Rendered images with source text
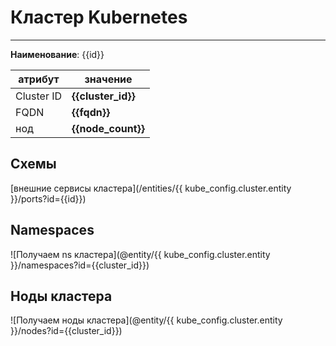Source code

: # Кластер Kubernetes
***  
**Наименование**: {{id}}

| атрибут    | значение           |
|------------|--------------------|
| Cluster ID | **{{cluster_id}}** |
| FQDN | **{{fqdn}}**       |
| нод        | **{{node_count}}** |
## Схемы

[внешние сервисы кластера](/entities/{{ kube_config.cluster.entity }}/ports?id={{id}})

## Namespaces
![Получаем ns кластера](@entity/{{ kube_config.cluster.entity }}/namespaces?id={{cluster_id}})

## Ноды кластера
![Получаем ноды кластера](@entity/{{ kube_config.cluster.entity }}/nodes?id={{cluster_id}})




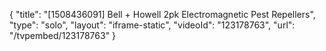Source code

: {
    "title": "[1508436091] Bell + Howell 2pk Electromagnetic Pest Repellers",
    "type": "solo",
    "layout": "iframe-static",
    "videoId": "123178763",
    "url": "\/tvpembed\/123178763"
}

**YOUR GOAL:** Throughout the data above, count the lines where the word "Получаем" occurs, and report that figure alone.

**RESPONSE TO THE TASK:** 2